_WHAT YOU ARE ASKED TO DO:_ Only one stretch of the records below is wanted: the lines from the one holding "for $0 < x <" through the one holding "Let us now see, how". Return it exactly, both ends included.

BEGIN SOURCE RECORDS

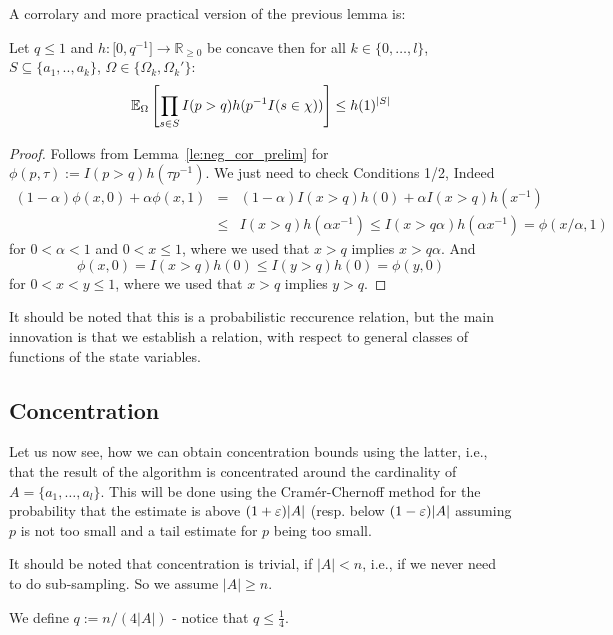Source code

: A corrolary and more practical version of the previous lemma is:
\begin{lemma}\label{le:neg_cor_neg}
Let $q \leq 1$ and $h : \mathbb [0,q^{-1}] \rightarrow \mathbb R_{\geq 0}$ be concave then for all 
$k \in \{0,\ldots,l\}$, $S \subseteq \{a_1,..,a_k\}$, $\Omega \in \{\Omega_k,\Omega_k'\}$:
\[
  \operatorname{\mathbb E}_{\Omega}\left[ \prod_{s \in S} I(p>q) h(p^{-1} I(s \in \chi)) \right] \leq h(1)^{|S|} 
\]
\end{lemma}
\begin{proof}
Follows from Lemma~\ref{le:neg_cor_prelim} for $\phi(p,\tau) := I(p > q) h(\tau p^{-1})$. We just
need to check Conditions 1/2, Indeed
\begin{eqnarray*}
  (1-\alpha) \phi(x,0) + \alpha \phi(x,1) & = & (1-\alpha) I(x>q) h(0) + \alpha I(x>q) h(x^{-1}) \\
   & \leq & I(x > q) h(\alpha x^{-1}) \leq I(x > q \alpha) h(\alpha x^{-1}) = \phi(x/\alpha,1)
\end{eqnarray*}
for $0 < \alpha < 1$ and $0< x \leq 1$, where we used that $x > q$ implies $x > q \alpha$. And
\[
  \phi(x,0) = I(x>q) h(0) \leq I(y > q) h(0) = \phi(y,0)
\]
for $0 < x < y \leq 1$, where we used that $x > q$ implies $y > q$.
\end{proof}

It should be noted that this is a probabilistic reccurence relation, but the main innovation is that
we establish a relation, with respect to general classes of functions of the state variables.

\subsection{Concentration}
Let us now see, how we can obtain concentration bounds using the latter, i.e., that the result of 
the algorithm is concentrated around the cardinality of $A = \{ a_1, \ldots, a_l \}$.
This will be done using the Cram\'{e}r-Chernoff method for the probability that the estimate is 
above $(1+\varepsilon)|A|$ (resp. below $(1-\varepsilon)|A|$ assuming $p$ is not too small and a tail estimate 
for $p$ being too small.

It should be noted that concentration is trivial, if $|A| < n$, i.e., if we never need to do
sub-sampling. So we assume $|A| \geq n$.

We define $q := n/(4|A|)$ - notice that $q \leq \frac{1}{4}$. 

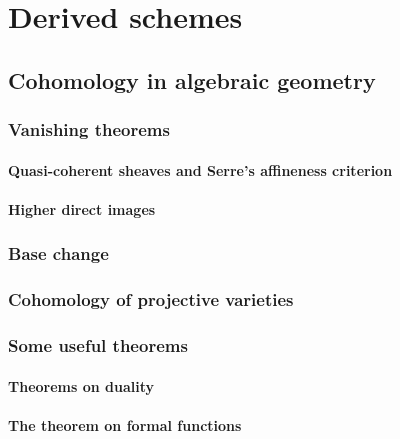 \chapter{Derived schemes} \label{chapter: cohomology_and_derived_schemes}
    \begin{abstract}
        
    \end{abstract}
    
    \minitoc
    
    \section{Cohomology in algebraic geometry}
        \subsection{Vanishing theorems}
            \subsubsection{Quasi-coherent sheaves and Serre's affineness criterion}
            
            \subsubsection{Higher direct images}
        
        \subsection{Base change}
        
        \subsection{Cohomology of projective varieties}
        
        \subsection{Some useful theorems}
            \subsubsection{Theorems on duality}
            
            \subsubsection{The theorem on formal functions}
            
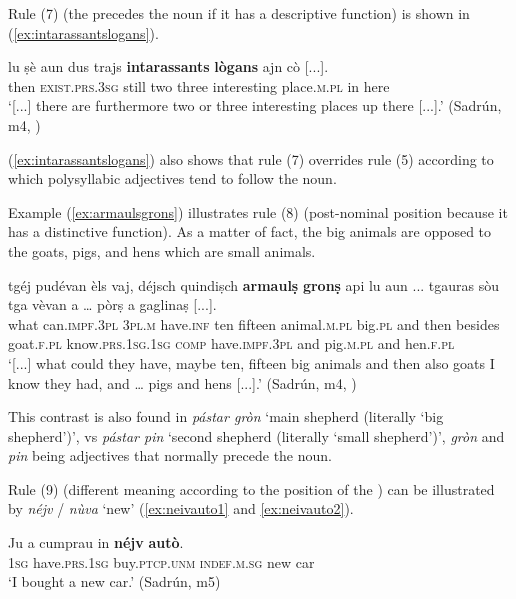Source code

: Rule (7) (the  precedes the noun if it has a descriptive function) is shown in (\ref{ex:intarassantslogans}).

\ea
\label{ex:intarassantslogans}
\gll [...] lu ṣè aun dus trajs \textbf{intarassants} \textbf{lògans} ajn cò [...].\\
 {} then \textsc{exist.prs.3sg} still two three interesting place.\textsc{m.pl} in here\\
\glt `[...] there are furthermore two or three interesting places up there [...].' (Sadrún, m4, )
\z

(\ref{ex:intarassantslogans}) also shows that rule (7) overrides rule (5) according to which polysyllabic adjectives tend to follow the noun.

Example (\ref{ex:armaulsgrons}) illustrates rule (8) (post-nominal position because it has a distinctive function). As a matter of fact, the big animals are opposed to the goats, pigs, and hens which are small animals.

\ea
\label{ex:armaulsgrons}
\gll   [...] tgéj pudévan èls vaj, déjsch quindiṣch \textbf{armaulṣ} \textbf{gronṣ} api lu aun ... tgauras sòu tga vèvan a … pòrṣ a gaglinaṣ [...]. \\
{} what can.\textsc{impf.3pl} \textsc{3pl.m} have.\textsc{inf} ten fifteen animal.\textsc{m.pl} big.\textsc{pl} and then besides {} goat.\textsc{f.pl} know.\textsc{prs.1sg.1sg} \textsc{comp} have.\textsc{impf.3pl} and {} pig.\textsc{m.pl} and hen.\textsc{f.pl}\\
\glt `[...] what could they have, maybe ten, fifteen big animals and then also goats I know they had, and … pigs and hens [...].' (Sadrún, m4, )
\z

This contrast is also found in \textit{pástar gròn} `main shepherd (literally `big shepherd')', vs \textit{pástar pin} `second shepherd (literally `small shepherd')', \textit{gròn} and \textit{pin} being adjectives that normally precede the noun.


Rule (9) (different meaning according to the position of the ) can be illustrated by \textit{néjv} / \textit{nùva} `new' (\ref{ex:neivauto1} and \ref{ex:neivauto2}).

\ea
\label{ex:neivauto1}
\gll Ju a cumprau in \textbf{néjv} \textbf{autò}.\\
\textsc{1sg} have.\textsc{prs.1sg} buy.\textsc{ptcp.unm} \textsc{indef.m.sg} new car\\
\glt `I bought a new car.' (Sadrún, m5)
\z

END SOURCE RECORDS

_YOUR SOLUTION:_
for $0 < x < y \leq 1$, where we used that $x > q$ implies $y > q$.
\end{proof}

It should be noted that this is a probabilistic reccurence relation, but the main innovation is that
we establish a relation, with respect to general classes of functions of the state variables.

\subsection{Concentration}
Let us now see, how we can obtain concentration bounds using the latter, i.e., that the result of 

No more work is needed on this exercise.